What the task asks =>
Please find every line in the records below that contains the word "healthcheckPath", and copy it.
(Information supplied begins)
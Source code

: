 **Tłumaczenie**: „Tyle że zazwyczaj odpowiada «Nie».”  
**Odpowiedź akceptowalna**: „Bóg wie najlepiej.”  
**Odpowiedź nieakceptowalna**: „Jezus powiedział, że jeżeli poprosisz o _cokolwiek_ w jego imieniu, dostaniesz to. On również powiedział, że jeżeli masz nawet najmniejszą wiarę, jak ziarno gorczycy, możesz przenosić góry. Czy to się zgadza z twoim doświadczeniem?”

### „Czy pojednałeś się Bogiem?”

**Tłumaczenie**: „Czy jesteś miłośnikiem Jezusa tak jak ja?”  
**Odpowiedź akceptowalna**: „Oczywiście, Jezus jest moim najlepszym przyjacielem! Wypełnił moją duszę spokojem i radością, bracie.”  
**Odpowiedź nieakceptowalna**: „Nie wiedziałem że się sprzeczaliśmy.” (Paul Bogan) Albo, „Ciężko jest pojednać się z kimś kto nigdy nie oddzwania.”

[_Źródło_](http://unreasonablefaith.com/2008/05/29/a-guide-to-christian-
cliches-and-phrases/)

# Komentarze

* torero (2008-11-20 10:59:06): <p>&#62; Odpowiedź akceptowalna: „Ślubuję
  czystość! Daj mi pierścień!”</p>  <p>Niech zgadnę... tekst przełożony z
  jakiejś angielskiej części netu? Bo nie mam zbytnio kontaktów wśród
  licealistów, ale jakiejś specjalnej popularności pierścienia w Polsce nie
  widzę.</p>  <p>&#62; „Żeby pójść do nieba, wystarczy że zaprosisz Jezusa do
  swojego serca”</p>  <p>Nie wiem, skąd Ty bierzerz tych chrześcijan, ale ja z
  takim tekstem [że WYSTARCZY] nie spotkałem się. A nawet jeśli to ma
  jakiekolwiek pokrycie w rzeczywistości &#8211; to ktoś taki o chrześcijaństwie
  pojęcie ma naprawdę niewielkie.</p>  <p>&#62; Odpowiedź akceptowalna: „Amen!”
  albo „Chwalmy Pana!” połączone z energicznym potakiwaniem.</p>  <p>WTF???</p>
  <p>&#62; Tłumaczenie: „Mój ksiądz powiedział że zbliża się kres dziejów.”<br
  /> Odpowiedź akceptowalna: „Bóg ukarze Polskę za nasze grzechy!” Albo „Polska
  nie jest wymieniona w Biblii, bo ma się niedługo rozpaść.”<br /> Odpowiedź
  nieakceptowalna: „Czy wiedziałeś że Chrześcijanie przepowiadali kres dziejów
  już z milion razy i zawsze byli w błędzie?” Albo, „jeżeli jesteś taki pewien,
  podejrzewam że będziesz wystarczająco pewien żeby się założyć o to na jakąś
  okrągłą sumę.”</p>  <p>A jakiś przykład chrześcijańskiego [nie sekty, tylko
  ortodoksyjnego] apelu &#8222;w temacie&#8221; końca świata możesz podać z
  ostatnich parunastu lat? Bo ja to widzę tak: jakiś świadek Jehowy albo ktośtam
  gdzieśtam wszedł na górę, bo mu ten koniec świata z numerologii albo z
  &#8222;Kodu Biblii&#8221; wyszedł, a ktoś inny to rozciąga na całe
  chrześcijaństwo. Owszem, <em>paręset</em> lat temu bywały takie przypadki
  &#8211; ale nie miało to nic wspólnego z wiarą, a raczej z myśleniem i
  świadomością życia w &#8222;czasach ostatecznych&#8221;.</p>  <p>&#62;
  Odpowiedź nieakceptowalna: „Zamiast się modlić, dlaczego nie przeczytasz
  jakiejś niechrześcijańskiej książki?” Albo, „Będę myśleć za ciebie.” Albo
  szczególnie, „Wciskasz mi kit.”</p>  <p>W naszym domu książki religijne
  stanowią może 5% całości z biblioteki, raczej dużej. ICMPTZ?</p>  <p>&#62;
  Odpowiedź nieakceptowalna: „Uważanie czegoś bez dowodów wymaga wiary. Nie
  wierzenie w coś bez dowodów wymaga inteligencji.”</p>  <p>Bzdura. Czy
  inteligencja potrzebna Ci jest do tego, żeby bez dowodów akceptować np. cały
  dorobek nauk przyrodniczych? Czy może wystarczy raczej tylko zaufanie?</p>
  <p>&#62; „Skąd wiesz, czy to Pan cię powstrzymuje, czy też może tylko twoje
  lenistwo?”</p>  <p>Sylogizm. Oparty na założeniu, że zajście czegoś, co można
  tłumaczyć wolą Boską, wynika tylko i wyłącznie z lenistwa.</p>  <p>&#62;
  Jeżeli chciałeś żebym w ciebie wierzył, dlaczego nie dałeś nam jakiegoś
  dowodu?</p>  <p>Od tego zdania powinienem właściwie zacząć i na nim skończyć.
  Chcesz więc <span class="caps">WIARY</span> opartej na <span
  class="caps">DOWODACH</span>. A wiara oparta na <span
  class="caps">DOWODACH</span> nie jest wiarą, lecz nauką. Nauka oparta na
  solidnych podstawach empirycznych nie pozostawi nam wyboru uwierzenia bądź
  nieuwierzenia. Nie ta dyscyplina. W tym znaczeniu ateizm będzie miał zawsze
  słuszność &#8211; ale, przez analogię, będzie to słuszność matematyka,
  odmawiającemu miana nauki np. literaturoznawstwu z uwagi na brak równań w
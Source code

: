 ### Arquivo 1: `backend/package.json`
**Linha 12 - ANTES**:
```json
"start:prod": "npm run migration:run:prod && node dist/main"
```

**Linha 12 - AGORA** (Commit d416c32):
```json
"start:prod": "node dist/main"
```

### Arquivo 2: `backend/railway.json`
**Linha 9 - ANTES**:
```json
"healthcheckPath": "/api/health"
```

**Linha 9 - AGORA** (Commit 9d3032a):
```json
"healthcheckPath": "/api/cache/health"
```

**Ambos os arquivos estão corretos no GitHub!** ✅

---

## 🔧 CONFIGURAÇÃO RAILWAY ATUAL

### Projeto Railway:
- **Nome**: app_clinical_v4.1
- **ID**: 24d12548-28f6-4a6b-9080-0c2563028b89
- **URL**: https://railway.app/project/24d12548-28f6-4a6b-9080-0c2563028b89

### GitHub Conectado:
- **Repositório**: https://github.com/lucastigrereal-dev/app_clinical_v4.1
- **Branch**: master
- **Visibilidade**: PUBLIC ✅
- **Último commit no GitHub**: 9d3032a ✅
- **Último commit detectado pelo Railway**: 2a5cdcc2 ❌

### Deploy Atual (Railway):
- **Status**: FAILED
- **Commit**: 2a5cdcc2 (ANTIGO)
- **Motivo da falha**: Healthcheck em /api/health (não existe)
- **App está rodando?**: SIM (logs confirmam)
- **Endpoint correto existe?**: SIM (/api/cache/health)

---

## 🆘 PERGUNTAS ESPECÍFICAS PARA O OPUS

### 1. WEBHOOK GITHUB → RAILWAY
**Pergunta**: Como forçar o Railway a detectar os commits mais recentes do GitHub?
(Information supplied ends)
Your solution =>
"healthcheckPath": "/api/health"
"healthcheckPath": "/api/cache/health"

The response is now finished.